Task statement: Find the lines holding the string "Посмотреть" in the data, then copy all of them.

Data records:
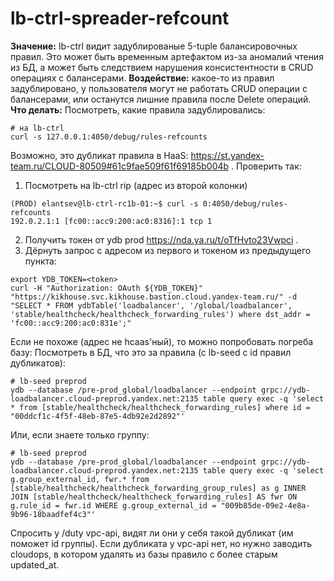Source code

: # lb-ctrl-spreader-refcount

**Значение:** lb-ctrl видит задублированые 5-tuple балансировочных правил. Это может быть временным артефактом из-за аномалий чтения из БД, а может быть следствием нарушения консистентности в CRUD операциях с балансерами.
**Воздействие:** какое-то из правил задублировано, у пользователя могут не работать CRUD операции с балансерами, или останутся лишние правила после Delete операций.
**Что делать:** Посмотреть, какие правила задублировались:
```
# на lb-ctrl
curl -s 127.0.0.1:4050/debug/rules-refcounts
```
Возможно, это дубликат правила в HaaS: https://st.yandex-team.ru/CLOUD-80509#61c9fae509f61f69185b004b . Проверить так:
1. Посмотреть на lb-ctrl rip (адрес из второй колонки)
```
(PROD) elantsev@lb-ctrl-rc1b-01:~$ curl -s 0:4050/debug/rules-refcounts
192.0.2.1:1	[fc00::acc9:200:ac0:8316]:1	tcp	1
```
2. Получить токен от ydb prod https://nda.ya.ru/t/oTfHvto23Vwpci .
3. Дёрнуть запрос с адресом из первого и токеном из предыдущего пункта:
```
export YDB_TOKEN=<token>
curl -H "Authorization: OAuth ${YDB_TOKEN}" "https://kikhouse.svc.kikhouse.bastion.cloud.yandex-team.ru/" -d "SELECT * FROM ydbTable('loadbalancer', '/global/loadbalancer', 'stable/healthcheck/healthcheck_forwarding_rules') where dst_addr = 'fc00::acc9:200:ac0:831e';"
```
Если не похоже (адрес не hcaas'ный), то можно попробовать погреба базу:
Посмотреть в БД, что это за правила (с lb-seed с id правил дубликатов):
```
# lb-seed preprod
ydb --database /pre-prod_global/loadbalancer --endpoint grpc://ydb-loadbalancer.cloud-preprod.yandex.net:2135 table query exec -q 'select * from [stable/healthcheck/healthcheck_forwarding_rules] where id = "00ddcf1c-4f5f-48eb-87e5-4db92e2d2892"'
```
Или, если знаете только группу:
```
# lb-seed preprod
ydb --database /pre-prod_global/loadbalancer --endpoint grpc://ydb-loadbalancer.cloud-preprod.yandex.net:2135 table query exec -q 'select g.group_external_id, fwr.* from [stable/healthcheck/healthcheck_forwarding_group_rules] as g INNER JOIN [stable/healthcheck/healthcheck_forwarding_rules] AS fwr ON g.rule_id = fwr.id WHERE g.group_external_id = "009b85de-09e2-4e8a-9b96-18baadfef4c3"'
```
Спросить у /duty vpc-api, видят ли они у себя такой дубликат (им поможет id группы). Если дубликата у vpc-api нет, но нужно заводить cloudops, в котором удалять из базы правило с более старым updated_at.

Exercise output:
**Что делать:** Посмотреть, какие правила задублировались:
1. Посмотреть на lb-ctrl rip (адрес из второй колонки)
Посмотреть в БД, что это за правила (с lb-seed с id правил дубликатов):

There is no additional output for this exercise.